The Pet Peace of mind program not only rehomes these pets after their previous owner dies, but it also makes sure the animals are nearby during the end-of-life journey of their human companion.

“The Pet Peace of Mind program provides nonprofit hospices with a turnkey approach to help them train volunteers to help patients with their pet care needs, provides seed funding to get the program off the ground, and offers advice and assistance for the life of the program. People have come to bond with their pets in much the same way they bond with people,” their Facebook page reads.

“Pets are treated and loved like family members, and they comfort their owners much like a close friend or relative. It is no wonder then that during the end-of-life journey, pets can play a critical role. Unfortunately, as families deal with grief and loss during hospice care, pets may be overlooked, forgotten, or even ignored by family members unfamiliar with the patient’s bond with a pet.”

The organization runs on the support of donations and the hard work of volunteers who do everything from play fetch with an ill person’s dog, to grooming them to re-homing them after their human owner dies. “We had all seen things happen where the patient was in their ending days, and they were so concerned about what was going to happen to their pet, and the family would say, ‘It’s OK, we’ll take care of it,’ and then the patient would die and the dog was off to the pound,” said Karen Jeffries, volunteer coordinator for St. Luke’s Hospice, told U.S. News and World Report.
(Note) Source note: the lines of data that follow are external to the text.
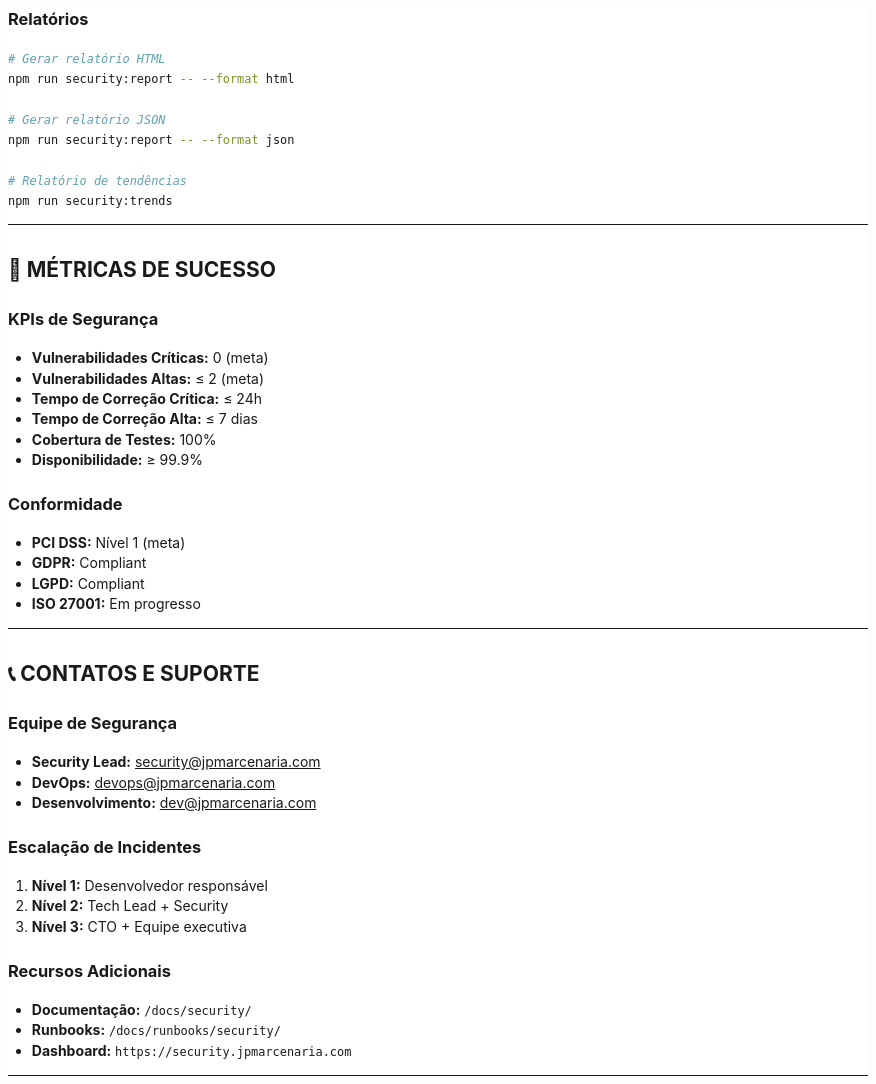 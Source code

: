 ### Relatórios
```bash
# Gerar relatório HTML
npm run security:report -- --format html

# Gerar relatório JSON
npm run security:report -- --format json

# Relatório de tendências
npm run security:trends
```

---

## 🎯 MÉTRICAS DE SUCESSO

### KPIs de Segurança
- **Vulnerabilidades Críticas:** 0 (meta)
- **Vulnerabilidades Altas:** ≤ 2 (meta)
- **Tempo de Correção Crítica:** ≤ 24h
- **Tempo de Correção Alta:** ≤ 7 dias
- **Cobertura de Testes:** 100%
- **Disponibilidade:** ≥ 99.9%

### Conformidade
- **PCI DSS:** Nível 1 (meta)
- **GDPR:** Compliant
- **LGPD:** Compliant
- **ISO 27001:** Em progresso

---

## 📞 CONTATOS E SUPORTE

### Equipe de Segurança
- **Security Lead:** security@jpmarcenaria.com
- **DevOps:** devops@jpmarcenaria.com
- **Desenvolvimento:** dev@jpmarcenaria.com

### Escalação de Incidentes
1. **Nível 1:** Desenvolvedor responsável
2. **Nível 2:** Tech Lead + Security
3. **Nível 3:** CTO + Equipe executiva

### Recursos Adicionais
- **Documentação:** `/docs/security/`
- **Runbooks:** `/docs/runbooks/security/`
- **Dashboard:** `https://security.jpmarcenaria.com`

---
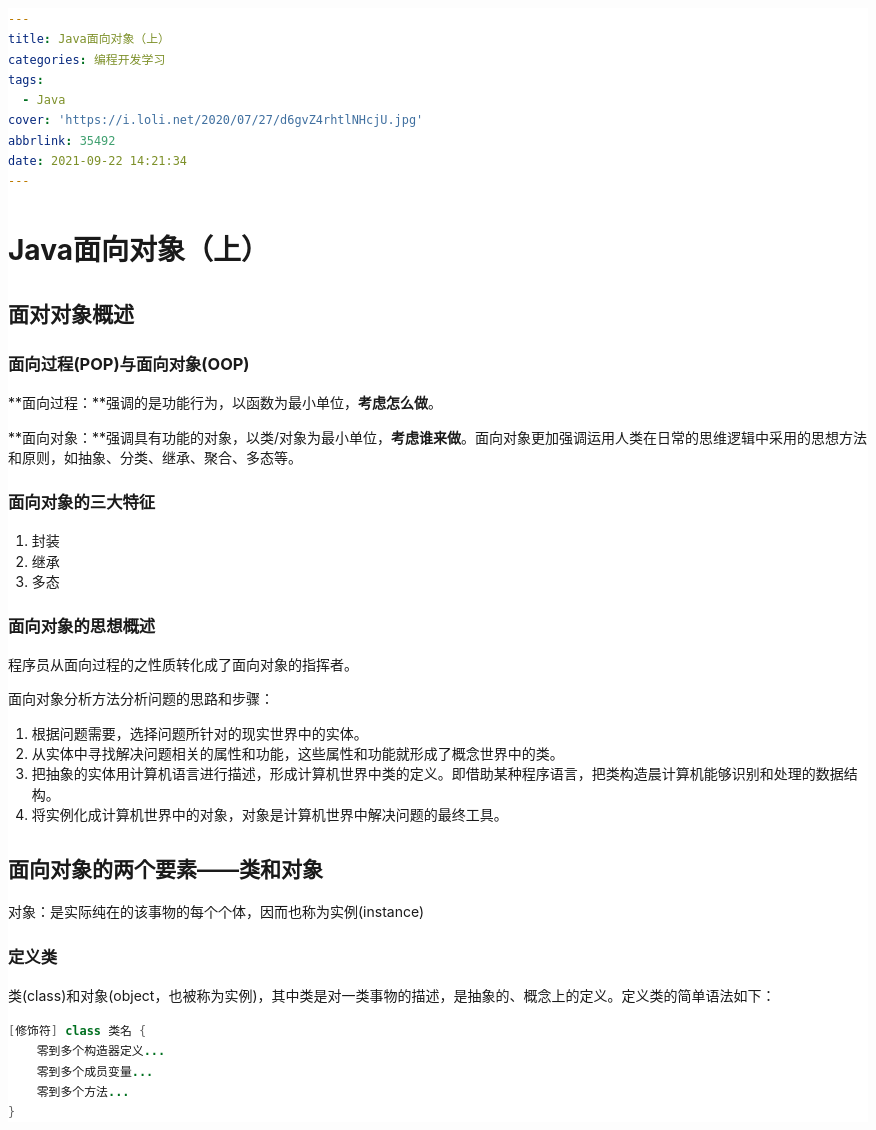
 ```yaml
---
title: Java面向对象（上）
categories: 编程开发学习
tags:
  - Java
cover: 'https://i.loli.net/2020/07/27/d6gvZ4rhtlNHcjU.jpg'
abbrlink: 35492
date: 2021-09-22 14:21:34
---
```


# Java面向对象（上）

## 面对对象概述

### 面向过程(POP)与面向对象(OOP)

**面向过程：**强调的是功能行为，以函数为最小单位，**考虑怎么做**。

**面向对象：**强调具有功能的对象，以类/对象为最小单位，**考虑谁来做**。面向对象更加强调运用人类在日常的思维逻辑中采用的思想方法和原则，如抽象、分类、继承、聚合、多态等。

### 面向对象的三大特征

1. 封装
2. 继承
3. 多态

### 面向对象的思想概述

程序员从面向过程的之性质转化成了面向对象的指挥者。



面向对象分析方法分析问题的思路和步骤：

1. 根据问题需要，选择问题所针对的现实世界中的实体。
2. 从实体中寻找解决问题相关的属性和功能，这些属性和功能就形成了概念世界中的类。
3. 把抽象的实体用计算机语言进行描述，形成计算机世界中类的定义。即借助某种程序语言，把类构造晨计算机能够识别和处理的数据结构。
4. 将实例化成计算机世界中的对象，对象是计算机世界中解决问题的最终工具。 

## 面向对象的两个要素——类和对象

对象：是实际纯在的该事物的每个个体，因而也称为实例(instance)

### 定义类

类(class)和对象(object，也被称为实例)，其中类是对一类事物的描述，是抽象的、概念上的定义。定义类的简单语法如下：

```  java
[修饰符] class 类名 {
    零到多个构造器定义...
	零到多个成员变量...
	零到多个方法...
}
```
This was before the hospice started to partner with Pet Peace of Mind. Now pet owners can pass away knowing their pets will be taken care of. “The social worker said, ‘Oh, Karen, you’re going to have to rehome all five of these.’ The man is in his 80s, can barely take care of himself let alone the dogs,” Jeffries recalls. “On his deathbed, he signs his dogs over to me.”

“I said, ‘I promise I’ll give them all a good home.’ It took a while, but eventually, each of the dogs went to a new family. That was a real labor of love. He wouldn’t have rested peacefully if he didn’t know those dogs had gone somewhere.”